Older African Americans and Hispanics are the hardest hit.
“The Great Recession has been brutal for many older Americans,” said Debra Whitman, AARP’s policy chief. “This shows that home ownership doesn’t guarantee financial security later in life.”
Even working two jobs hasn’t been enough to allow Jewel Lewis-Hall, 57, to make her monthly mortgage payments on time. Her husband has made little money since being laid off from his job at a farmer’s market, and Lewis-Hall said her salary as a school cook falls short of what she needs to make the payments on her home in Washington.
Lewis-Hall and her husband have been making their payments late for about a year, but panic didn’t set in until recently, when the word “foreclosure” showed up in a letter from the bank.
“You’re used to living a certain way, but one thing leads to another,” Lewis-Hall said. “It’s not like I have a new car or anything. I’m driving one from 1991.”
According to AARP:
• About 600,000 people who are 50 years or older are in foreclosure.
• About 625,000 in the same age group are at least three months behind on their mortgages.
• About 3.5 million — 16 percent of older homeowners — are underwater, meaning their home values have gone down and they now owe more than their homes are worth.
AARP said that over the past five years, the proportion of loans held by older Americans that are seriously delinquent jumped by more than 450 percent.
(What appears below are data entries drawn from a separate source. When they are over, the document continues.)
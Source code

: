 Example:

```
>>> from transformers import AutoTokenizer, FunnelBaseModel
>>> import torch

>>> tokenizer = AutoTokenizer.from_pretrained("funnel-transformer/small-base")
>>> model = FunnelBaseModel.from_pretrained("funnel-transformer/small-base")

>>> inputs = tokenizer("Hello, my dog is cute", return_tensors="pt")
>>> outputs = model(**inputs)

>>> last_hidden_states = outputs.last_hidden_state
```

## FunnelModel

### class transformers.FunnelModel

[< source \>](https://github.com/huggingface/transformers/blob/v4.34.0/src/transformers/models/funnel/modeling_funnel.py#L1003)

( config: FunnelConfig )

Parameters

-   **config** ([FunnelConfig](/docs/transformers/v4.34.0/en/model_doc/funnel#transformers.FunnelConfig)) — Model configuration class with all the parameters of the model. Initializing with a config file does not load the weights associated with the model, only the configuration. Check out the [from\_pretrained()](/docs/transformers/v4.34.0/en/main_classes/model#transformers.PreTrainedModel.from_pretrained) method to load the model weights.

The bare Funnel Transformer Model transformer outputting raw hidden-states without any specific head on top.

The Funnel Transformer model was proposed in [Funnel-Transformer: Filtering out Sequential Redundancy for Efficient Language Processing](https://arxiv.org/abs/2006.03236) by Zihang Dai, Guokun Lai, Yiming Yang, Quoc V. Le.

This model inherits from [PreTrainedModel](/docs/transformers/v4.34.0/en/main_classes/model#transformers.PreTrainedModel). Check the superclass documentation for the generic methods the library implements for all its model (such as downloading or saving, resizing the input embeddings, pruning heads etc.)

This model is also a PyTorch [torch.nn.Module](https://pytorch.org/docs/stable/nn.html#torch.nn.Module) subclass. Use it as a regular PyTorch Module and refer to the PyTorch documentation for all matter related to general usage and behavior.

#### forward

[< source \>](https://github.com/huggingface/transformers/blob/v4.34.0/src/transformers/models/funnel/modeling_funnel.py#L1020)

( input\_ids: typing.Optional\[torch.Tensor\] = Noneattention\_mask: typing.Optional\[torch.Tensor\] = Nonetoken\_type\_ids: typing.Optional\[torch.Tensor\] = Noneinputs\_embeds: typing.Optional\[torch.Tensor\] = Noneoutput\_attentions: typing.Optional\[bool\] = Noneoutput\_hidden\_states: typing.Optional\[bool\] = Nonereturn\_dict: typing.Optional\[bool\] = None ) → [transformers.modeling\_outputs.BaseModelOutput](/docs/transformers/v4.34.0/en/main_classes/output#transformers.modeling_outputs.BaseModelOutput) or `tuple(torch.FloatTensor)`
Homeowners who are younger than 50 have a higher rate of serious delinquency than their older counterparts. But the rate is increasing at a faster pace for older Americans than for younger ones, according to AARP’s analysis of more than 17 million mortgages.
Americans who are 50 or older are hard-pressed to recover from the collapse of the housing market that started in 2006 and was compounded by the recession that started in 2007. Eight in 10 of them own homes, but many live on fixed incomes, have little savings or have already burned through much of their retirement savings. They also have fewer working years left to build back what they may have lost.
And those who are forced to re-enter the workforce often find they can’t command the same salary that they did in the past.
Older minorities are facing foreclosure rates that are almost double those faced by white borrowers of the same age, mirroring a nationwide trend seen in other age groups as well. Among older African Americans, 3.5 percent were in foreclosure at the end of 2011, and the rate was 3.9 percent for Hispanics. Just 1.9 percent of white homeowners were in foreclosure.